Exercise description → Wherever a picture appears, leave it out; set down everything else in the records exactly.

══ Data to use ══

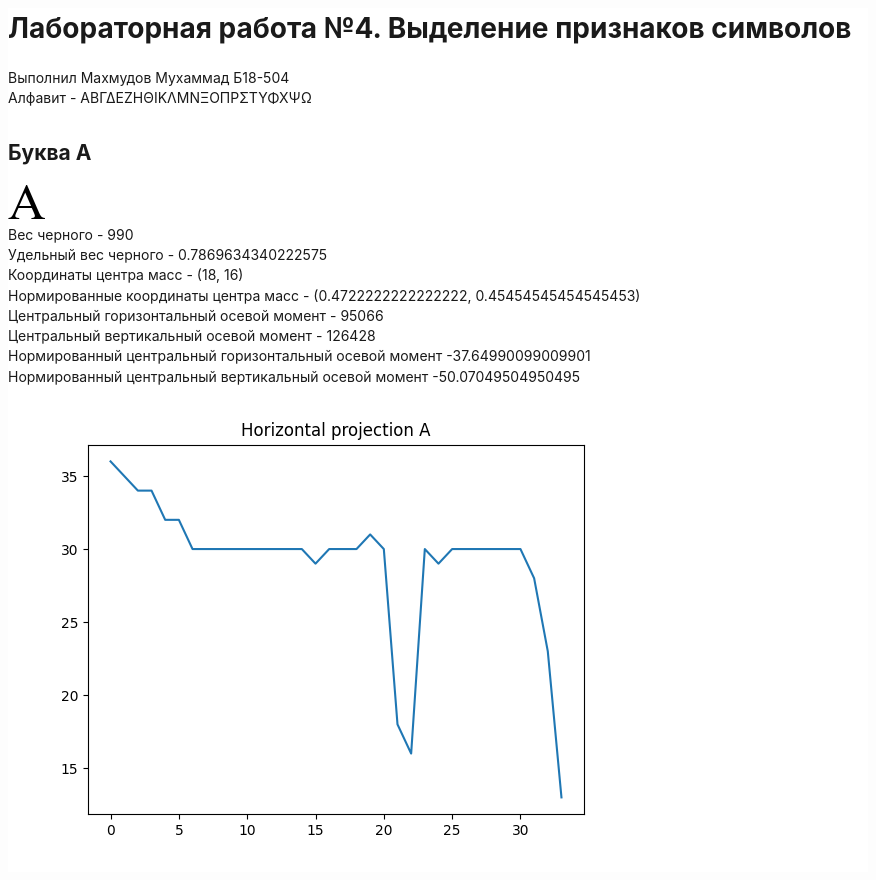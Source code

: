 



# Лабораторная работа №4. Выделение признаков символов
  
Выполнил Махмудов Мухаммад Б18-504  
Алфавит - AΒΓΔΕΖΗΘΙΚΛΜΝΞΟΠΡΣΤΥΦΧΨΩ
## Буква A
  
![A](./resources/images/letter_A/A.png)  
Вес черного - 990  
Удельный вес черного - 0.7869634340222575  
Координаты центра масс - (18, 16)  
Нормированные координаты центра масс - (0.4722222222222222, 0.45454545454545453)  
Центральный горизонтальный осевой момент - 95066  
Центральный вертикальный осевой момент - 126428  
Нормированный центральный горизонтальный осевой момент -37.64990099009901  
Нормированный центральный вертикальный осевой момент -50.07049504950495  
![A](./resources/images/letter_A/horizontal_projection_A.png)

═══

Response area →
Source code

: 



# Лабораторная работа №4. Выделение признаков символов
  
Выполнил Махмудов Мухаммад Б18-504  
Алфавит - AΒΓΔΕΖΗΘΙΚΛΜΝΞΟΠΡΣΤΥΦΧΨΩ
## Буква A
  
![A](./resources/images/letter_A/A.png)  
Вес черного - 990  
Удельный вес черного - 0.7869634340222575  
Координаты центра масс - (18, 16)  
Нормированные координаты центра масс - (0.4722222222222222, 0.45454545454545453)  
Центральный горизонтальный осевой момент - 95066  
Центральный вертикальный осевой момент - 126428  
Нормированный центральный горизонтальный осевой момент -37.64990099009901  
Нормированный центральный вертикальный осевой момент -50.07049504950495  
![A](./resources/images/letter_A/horizontal_projection_A.png)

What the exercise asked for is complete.